The task:
Go through the entries below and collect each line with the string "https" in it.

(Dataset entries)
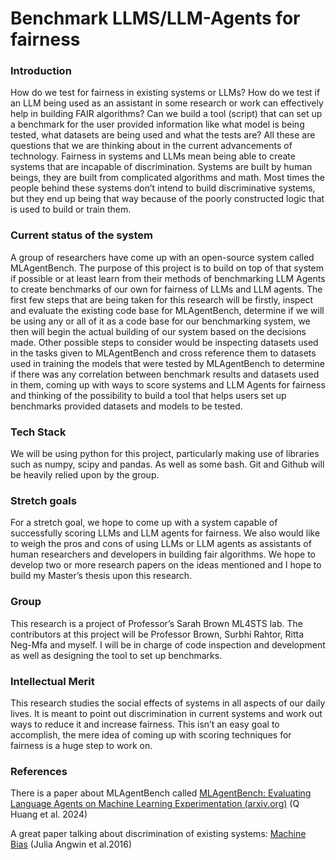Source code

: # Benchmark LLMS/LLM-Agents for fairness

### Introduction
How do we test for fairness in existing systems or LLMs? How do we test if an LLM being used as an assistant in some research or work can effectively help in building FAIR algorithms? Can we build a tool (script) that can set up a benchmark for the user provided information like what model is being tested, what datasets are being used and what the tests are? All these are questions that we are thinking about in the current advancements of technology. 
Fairness in systems and LLMs mean being able to create systems that are incapable of discrimination. Systems are built by human beings, they are built from complicated algorithms and math. Most times the people behind these systems don’t intend to build discriminative systems, but they end up being that way because of the poorly constructed logic that is used to build or train them.

### Current status of the system
A group of researchers have come up with an open-source system called MLAgentBench. The purpose of this project is to build on top of that system if possible or at least learn from their methods of benchmarking LLM Agents to create benchmarks of our own for fairness of LLMs and LLM agents. The first few steps that are being taken for this research will be firstly, inspect and evaluate the existing code base for MLAgentBench, determine if we will be using any or all of it as a code base for our benchmarking system, we then will begin the actual building of our system based on the decisions made. Other possible steps to consider would be inspecting datasets used in the tasks given to MLAgentBench and cross reference them to datasets used in training the models that were tested by MLAgentBench to determine if there was any correlation between benchmark results and datasets used in them, coming up with ways to score systems and LLM Agents for fairness and thinking of the possibility to build a tool that helps users set up benchmarks provided datasets and models to be tested.

### Tech Stack
We will be using python for this project, particularly making use of libraries such as numpy, scipy and pandas. As well as some bash. Git and Github will be heavily relied upon by the group.

### Stretch goals
For a stretch goal, we hope to come up with a system capable of successfully scoring LLMs and LLM agents for fairness. We also would like to weigh the pros and cons of using LLMs or LLM agents as assistants of human researchers and developers in building fair algorithms. We hope to develop two or more research papers on the ideas mentioned and I hope to build my Master’s thesis upon this research.

### Group
This research is a project of Professor’s Sarah Brown ML4STS lab. The contributors at this project will be Professor Brown, Surbhi Rahtor, Ritta Neg-Mfa and myself. I will be in charge of code inspection and development as well as designing the tool to set up benchmarks.

### Intellectual Merit
This research studies the social effects of systems in all aspects of our daily lives. It is meant to point out discrimination in current systems and work out ways to reduce it and increase fairness. This isn’t an easy goal to accomplish, the mere idea of coming up with scoring techniques for fairness is a huge step to work on. 

### References
There is a paper about MLAgentBench called [MLAgentBench: Evaluating Language Agents on Machine Learning Experimentation (arxiv.org)](https://arxiv.org/pdf/2310.03302) (Q Huang et al. 2024)

A great paper talking about discrimination of existing systems: [Machine Bias](https://www.propublica.org/article/machine-bias-risk-assessments-in-criminal-sentencing) (Julia Angwin et al.2016)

Answer section:
There is a paper about MLAgentBench called [MLAgentBench: Evaluating Language Agents on Machine Learning Experimentation (arxiv.org)](https://arxiv.org/pdf/2310.03302) (Q Huang et al. 2024)
A great paper talking about discrimination of existing systems: [Machine Bias](https://www.propublica.org/article/machine-bias-risk-assessments-in-criminal-sentencing) (Julia Angwin et al.2016)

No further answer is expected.